Who had ever said “poor child” to her—and in such a voice? Tears gathered in Shenah Pessah’s eyes. For the first time she mustered the courage to look straight at him. The man’s face, his voice, his bearing, so different from any one she had ever known, and yet what was there about him that made her so strangely at ease with him? She went on talking, led irresistibly by the friendly glow in his eyes.
“I got yet a lot of luck. I learned myself English from a Jewish English reader, and one of the boarders left me a grand book. When I only begin to read, I forget I’m on this world. It lifts me on wings with high thoughts.” Her whole face and figure lit up with animation as she poured herself out to him.
“So even in the midst of these sordid surroundings were ‘wings’ and ‘high thoughts,’” he mused. Again the gleam of the visionary—the eternal desire to reach out and up, which was the predominant racial trait of the Russian immigrant.
“What is the name of your book?” he continued, taking advantage of this providential encounter.
“The book is ‘Dreams,’ by Olive Schreiner.”

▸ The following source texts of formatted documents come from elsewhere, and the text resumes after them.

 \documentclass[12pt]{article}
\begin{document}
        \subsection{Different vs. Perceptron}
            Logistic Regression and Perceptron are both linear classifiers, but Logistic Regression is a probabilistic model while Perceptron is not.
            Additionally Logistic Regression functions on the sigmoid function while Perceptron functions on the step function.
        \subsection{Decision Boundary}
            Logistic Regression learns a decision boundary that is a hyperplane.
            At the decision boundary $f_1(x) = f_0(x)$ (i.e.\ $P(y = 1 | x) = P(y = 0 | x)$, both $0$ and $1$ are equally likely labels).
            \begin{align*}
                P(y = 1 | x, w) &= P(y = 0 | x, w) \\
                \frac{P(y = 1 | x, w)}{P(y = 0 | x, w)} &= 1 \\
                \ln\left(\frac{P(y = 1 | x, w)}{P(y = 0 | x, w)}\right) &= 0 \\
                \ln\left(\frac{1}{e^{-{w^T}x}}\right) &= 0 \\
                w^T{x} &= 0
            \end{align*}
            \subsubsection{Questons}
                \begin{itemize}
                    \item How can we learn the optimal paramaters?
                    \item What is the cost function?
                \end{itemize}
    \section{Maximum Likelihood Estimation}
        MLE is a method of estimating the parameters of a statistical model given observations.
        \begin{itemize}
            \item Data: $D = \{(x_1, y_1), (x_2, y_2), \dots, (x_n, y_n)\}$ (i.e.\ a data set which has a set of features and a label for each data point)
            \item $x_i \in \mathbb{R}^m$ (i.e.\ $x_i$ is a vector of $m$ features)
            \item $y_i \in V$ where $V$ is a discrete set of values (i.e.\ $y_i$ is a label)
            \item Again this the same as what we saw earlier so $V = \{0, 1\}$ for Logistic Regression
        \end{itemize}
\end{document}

“H—m,” he reflected. “So these are the ‘wings’ and ‘high thoughts.’ No wonder the blushes—the tremulousness. What an opportunity for a psychological test-case, and at the same time I could help her by pointing the way out of her nebulous emotionalism and place her feet firmly on earth.” He made a quick, mental note of certain books that he would place in her hands and wondered how she would respond to them.
“Do you belong to a library?”
“Library? How? Where?”
Her lack of contact with Americanizing agencies appalled him.
“I’ll have to introduce you to the library when I come to live here,” he said.